TASK DIRECTIONS:
Within the records, which lines hold the string "tabularnewline"? Report each one by copying it.

───── DATASET RECORDS ─────

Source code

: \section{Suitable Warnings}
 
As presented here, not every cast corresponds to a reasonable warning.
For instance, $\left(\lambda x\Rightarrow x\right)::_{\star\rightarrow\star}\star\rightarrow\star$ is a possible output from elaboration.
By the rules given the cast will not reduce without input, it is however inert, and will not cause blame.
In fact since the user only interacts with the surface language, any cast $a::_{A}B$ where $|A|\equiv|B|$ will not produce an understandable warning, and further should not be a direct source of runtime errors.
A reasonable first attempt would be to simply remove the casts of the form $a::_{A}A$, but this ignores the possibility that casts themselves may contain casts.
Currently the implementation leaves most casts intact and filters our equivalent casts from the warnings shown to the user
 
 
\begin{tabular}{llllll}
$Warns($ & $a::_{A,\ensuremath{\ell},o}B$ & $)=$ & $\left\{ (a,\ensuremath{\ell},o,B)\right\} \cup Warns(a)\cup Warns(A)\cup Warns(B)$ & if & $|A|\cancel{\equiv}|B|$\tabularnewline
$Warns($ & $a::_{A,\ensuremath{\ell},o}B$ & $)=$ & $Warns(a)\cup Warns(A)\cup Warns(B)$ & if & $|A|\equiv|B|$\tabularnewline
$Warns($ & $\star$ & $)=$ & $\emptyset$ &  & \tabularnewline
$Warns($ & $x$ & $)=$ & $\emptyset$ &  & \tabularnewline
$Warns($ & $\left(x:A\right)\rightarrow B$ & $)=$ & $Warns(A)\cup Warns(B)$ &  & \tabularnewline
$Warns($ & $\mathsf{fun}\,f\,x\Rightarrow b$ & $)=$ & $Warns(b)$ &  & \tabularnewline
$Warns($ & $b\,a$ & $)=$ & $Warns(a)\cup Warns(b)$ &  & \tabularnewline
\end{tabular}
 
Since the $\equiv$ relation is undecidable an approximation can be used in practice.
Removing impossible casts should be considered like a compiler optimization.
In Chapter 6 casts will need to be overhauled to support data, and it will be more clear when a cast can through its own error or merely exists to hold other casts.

─────

RESPONSE AREA:
$Warns($ & $a::_{A,\ensuremath{\ell},o}B$ & $)=$ & $\left\{ (a,\ensuremath{\ell},o,B)\right\} \cup Warns(a)\cup Warns(A)\cup Warns(B)$ & if & $|A|\cancel{\equiv}|B|$\tabularnewline
$Warns($ & $a::_{A,\ensuremath{\ell},o}B$ & $)=$ & $Warns(a)\cup Warns(A)\cup Warns(B)$ & if & $|A|\equiv|B|$\tabularnewline
$Warns($ & $\star$ & $)=$ & $\emptyset$ &  & \tabularnewline
$Warns($ & $x$ & $)=$ & $\emptyset$ &  & \tabularnewline
$Warns($ & $\left(x:A\right)\rightarrow B$ & $)=$ & $Warns(A)\cup Warns(B)$ &  & \tabularnewline
$Warns($ & $\mathsf{fun}\,f\,x\Rightarrow b$ & $)=$ & $Warns(b)$ &  & \tabularnewline
$Warns($ & $b\,a$ & $)=$ & $Warns(a)\cup Warns(b)$ &  & \tabularnewline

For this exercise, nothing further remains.